Write the quartic equation $4x^4+12x^3-35x^2-300x+625$ as the product of two quadratic expressions. Write the quartic expression 
$4x^4+12x^3-35x^2-300x+625$ 
as the product of two quadratic expressions with real coefficients.
I would like to know the way of solving it other than solving with the simultaneous equation. 
 A: From the rational root test we get $x=5/2$ as a double root.
Thus we have a factor of $(x-2.5)^2 = x^2-5x+6.25$
Upon dividing by $x^2-5x+6.25$ and bringing $4$ into the first factor we can factor it as
$$4x^4+12x^3-35x^2-300x+625=(4x^2-20x+25)(x^2+8x+25)$$
but obviously you do not have real roots for the second one.
I do not know if it is even possible to factor it as required   
A: By the rational root theorem, if there is a rational root $p/q$ with $\gcd(p,q)=1$ then $p$ divides $625=5^4$ and $q$ divides $4=2^2$.
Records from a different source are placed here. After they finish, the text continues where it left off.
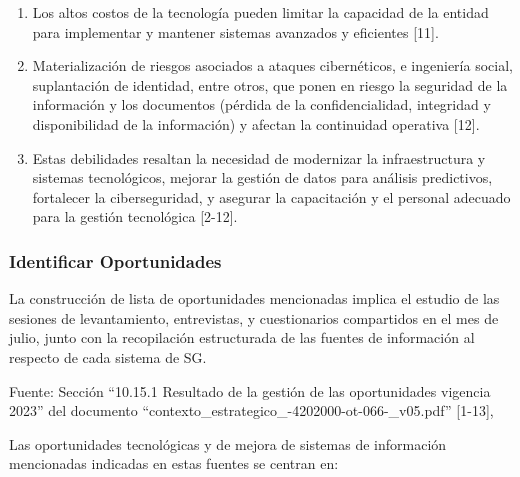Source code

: \documentclass[
	a4paper, %
	12pt, %
]{include/CSSullivanBusinessReport}
\begin{document}
\begin{enumerate}
  Obsolescencia tecnológica que implica la necesidad de renovación de
  los equipos y dificulta la prestación de los servicios de la entidad
  {[}11{]}.
\item
  Los altos costos de la tecnología pueden limitar la capacidad de la
  entidad para implementar y mantener sistemas avanzados y eficientes
  {[}11{]}.
\item
  Materialización de riesgos asociados a ataques cibernéticos, e
  ingeniería social, suplantación de identidad, entre otros, que ponen
  en riesgo la seguridad de la información y los documentos (pérdida de
  la confidencialidad, integridad y disponibilidad de la información) y
  afectan la continuidad operativa {[}12{]}.
\item
  Estas debilidades resaltan la necesidad de modernizar la
  infraestructura y sistemas tecnológicos, mejorar la gestión de datos
  para análisis predictivos, fortalecer la ciberseguridad, y asegurar la
  capacitación y el personal adecuado para la gestión tecnológica
  {[}2-12{]}.
\end{enumerate}

\subsubsection{Identificar
Oportunidades}\label{sec:identificar-oportunidades}

La construcción de lista de oportunidades mencionadas implica el estudio
de las sesiones de levantamiento, entrevistas, y cuestionarios
compartidos en el mes de julio, junto con la recopilación estructurada
de las fuentes de información al respecto de cada sistema de SG.

Fuente: Sección ``10.15.1 Resultado de la gestión de las oportunidades
vigencia 2023'' del documento
``contexto\_estrategico\_-4202000-ot-066-\_v05.pdf'' {[}1-13{]},

Las oportunidades tecnológicas y de mejora de sistemas de información
mencionadas indicadas en estas fuentes se centran en:
\end{document}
Note that if you find such root then $(qx-p)$ divides your polynomial.
Here we are quite lucky because it turns out $p/q=5/2$ is a double root.
So it suffices to divide your polynomial by $(2x-5)^2$ and you will find the second quadratic factor.
A: By the Ruffini's theorem, I have that $x=\frac{5}{2}$ is a rational zero of the polynomial. So, dividing by $x-\frac{5}{2}$, I have: $P(x)=(x-\frac{5}{2})(4x^3+22x^2+20x-250)=(x-\frac{5}{2})$. Using another time Ruffini's theorem, I have $\frac{5}{2}$ a zero, so $P(x)$ becomes: $$P(x)=2(x-\frac{5}{2})^2(x^2+8x+25)$$ $x^2+8x+25$ is irriducibile in $R$, so the factorization stop.
A: Let
$$f(x)=4x^4+12x^3-35x^2-300x+625$$
Use Rational Root Theorem to find at least 1 root, using the theorem, we can see that:
$a_0=625$, $a_4=4$
The dividers of $a_0=625$ are: $1, 5, 25, 125 , 625$
The dividers of $a_4$=4 are: $1,2 , 4$
So, we check the following numbers: +/- $\frac{1,5,25,125,625}{1,2,4}$.
Out of the above step, we discover that $f(\frac{5}{2})=0$.
Notice that $f'(x)=16x^3+36x^2-70x-300=0$ has a real root at $\frac{5}{2}$ also.
This hints to the fact that $\frac{5}{2}$ is a double root for the main equation $f(x)$.
Since $\frac{5}{2}$ is a root then $(2x-5)$ is a factor.
and since its a repeated root, then $(2x-5)(2x-5)$ are factors.
You could now divide f(x) by its factors, to get the other a second degree equation with complex roots
$$\frac{4x^4+12x^3-35x^2-300x+625}{\left(2x-5\right)\left(2x-5\right)}=x^2+8x+25$$
Now we can write:
$$4x^4+12x^3-35x^2-300x+625=(2x-5)^{2}(x^2+8x+25)$$
Note that maybe a numerical solution could get you the first root faster.